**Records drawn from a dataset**
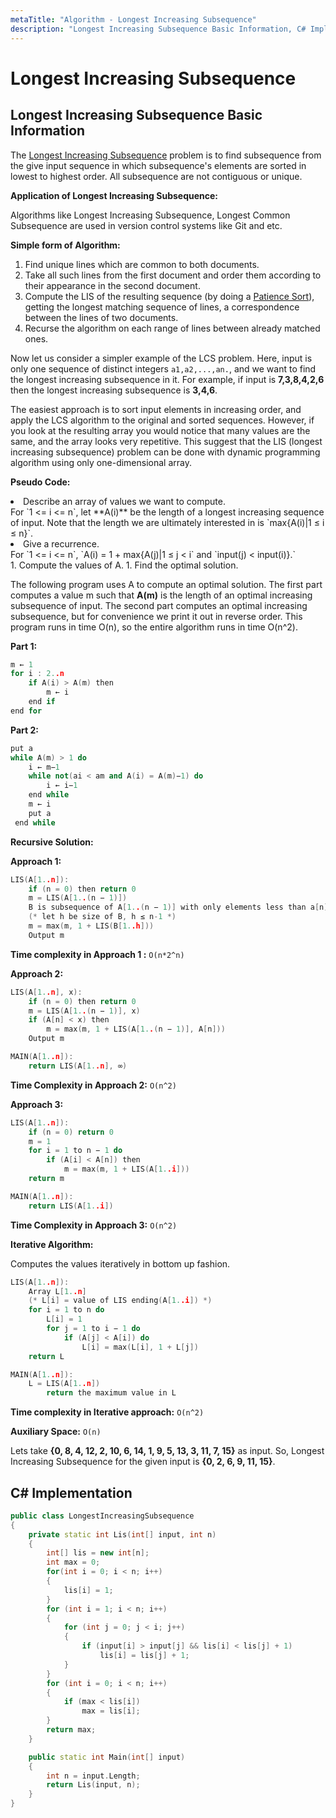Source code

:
 ```yaml
---
metaTitle: "Algorithm - Longest Increasing Subsequence"
description: "Longest Increasing Subsequence Basic Information, C# Implementation"
---
```


# Longest Increasing Subsequence



## Longest Increasing Subsequence Basic Information


The [Longest Increasing Subsequence](https://en.wikipedia.org/wiki/Longest_increasing_subsequence) problem is to find subsequence from the give input sequence in which subsequence's elements are sorted in lowest to highest order. All subsequence are not contiguous or unique.

**Application of Longest Increasing Subsequence:**

Algorithms like Longest Increasing Subsequence, Longest Common Subsequence are used in version control systems like Git and etc.

**Simple form of Algorithm:**

1. Find unique lines which are common to both documents.
1. Take all such lines from the first document and order them according to their appearance in the second document.
1. Compute the LIS of the resulting sequence (by doing a [Patience Sort](https://en.wikipedia.org/wiki/Patience_sorting)), getting the longest matching sequence of lines, a correspondence between the lines of two documents.
1. Recurse the algorithm on each range of lines between already matched ones.

Now let us consider a simpler example of the LCS problem. Here, input is only one sequence of distinct integers `a1,a2,...,an.`, and we want to find the longest increasing subsequence in it. For example, if input is **7,3,8,4,2,6** then the longest increasing subsequence is **3,4,6**.

The easiest approach is to sort input elements in increasing order, and apply the LCS algorithm to the original and sorted sequences. However, if you look at the resulting array you would notice that many values are the same, and the array looks very repetitive. This suggest that the LIS (longest increasing subsequence) problem can be done with dynamic programming algorithm using only one-dimensional array.

**Pseudo Code:**

<li>Describe an array of values we want to compute.<br>
For `1 <= i <= n`, let **A(i)** be the length of a longest increasing sequence of input. Note that the length we are ultimately interested in is `max{A(i)|1 ≤ i ≤ n}`.</li>
<li>Give a recurrence.<br>
For `1 <= i <= n`, `A(i) = 1 + max{A(j)|1 ≤ j < i` and `input(j) < input(i)}.`</li>
1. Compute the values of A.
1. Find the optimal solution.

The following program uses A to compute an optimal solution. The first part computes a value m such that **A(m)** is the length of an optimal increasing subsequence of input. The second part computes an optimal increasing subsequence, but for convenience we print it out in reverse order. This program runs in time O(n), so the entire algorithm runs in time O(n^2).

**Part 1:**

```cpp
m ← 1 
for i : 2..n 
    if A(i) > A(m) then 
        m ← i 
    end if 
end for

```

**Part 2:**

```cpp
put a
while A(m) > 1 do 
    i ← m−1 
    while not(ai < am and A(i) = A(m)−1) do 
        i ← i−1 
    end while 
    m ← i 
    put a
 end while

```

**Recursive Solution:**

**Approach 1:**

```cpp
LIS(A[1..n]):
    if (n = 0) then return 0
    m = LIS(A[1..(n − 1)])
    B is subsequence of A[1..(n − 1)] with only elements less than a[n]
    (* let h be size of B, h ≤ n-1 *)
    m = max(m, 1 + LIS(B[1..h]))
    Output m

```

**Time complexity in Approach 1 :** `O(n*2^n)`

**Approach 2:**

```cpp
LIS(A[1..n], x):
    if (n = 0) then return 0
    m = LIS(A[1..(n − 1)], x)
    if (A[n] < x) then
        m = max(m, 1 + LIS(A[1..(n − 1)], A[n]))
    Output m

MAIN(A[1..n]):
    return LIS(A[1..n], ∞)

```

**Time Complexity in Approach 2:** `O(n^2)`

**Approach 3:**

```cpp
LIS(A[1..n]):
    if (n = 0) return 0
    m = 1
    for i = 1 to n − 1 do
        if (A[i] < A[n]) then
            m = max(m, 1 + LIS(A[1..i]))
    return m

MAIN(A[1..n]):
    return LIS(A[1..i])

```

**Time Complexity in Approach 3:** `O(n^2)`

**Iterative Algorithm:**

Computes the values iteratively in bottom up fashion.

```cpp
LIS(A[1..n]):
    Array L[1..n]
    (* L[i] = value of LIS ending(A[1..i]) *)
    for i = 1 to n do
        L[i] = 1
        for j = 1 to i − 1 do
            if (A[j] < A[i]) do
                L[i] = max(L[i], 1 + L[j])
    return L

MAIN(A[1..n]):
    L = LIS(A[1..n])
        return the maximum value in L

```

**Time complexity in Iterative approach:** `O(n^2)`

**Auxiliary Space:** `O(n)`

Lets take **{0, 8, 4, 12, 2, 10, 6, 14, 1, 9, 5, 13, 3, 11, 7, 15}** as input. So, Longest Increasing Subsequence for the given input is **{0, 2, 6, 9, 11, 15}**.



## C# Implementation


```cpp
public class LongestIncreasingSubsequence
{
    private static int Lis(int[] input, int n)
    {
        int[] lis = new int[n];
        int max = 0;
        for(int i = 0; i < n; i++)
        {
            lis[i] = 1;
        }
        for (int i = 1; i < n; i++)
        {
            for (int j = 0; j < i; j++)
            {
                if (input[i] > input[j] && lis[i] < lis[j] + 1)
                    lis[i] = lis[j] + 1;
            }
        }
        for (int i = 0; i < n; i++)
        {
            if (max < lis[i])
                max = lis[i];
        }
        return max;
    }

    public static int Main(int[] input)
    {
        int n = input.Length;
        return Lis(input, n);
    }
}

```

**Problem requirements**
From the records above, return each line that has the string "second".

**Response area**
1. Take all such lines from the first document and order them according to their appearance in the second document.
The following program uses A to compute an optimal solution. The first part computes a value m such that **A(m)** is the length of an optimal increasing subsequence of input. The second part computes an optimal increasing subsequence, but for convenience we print it out in reverse order. This program runs in time O(n), so the entire algorithm runs in time O(n^2).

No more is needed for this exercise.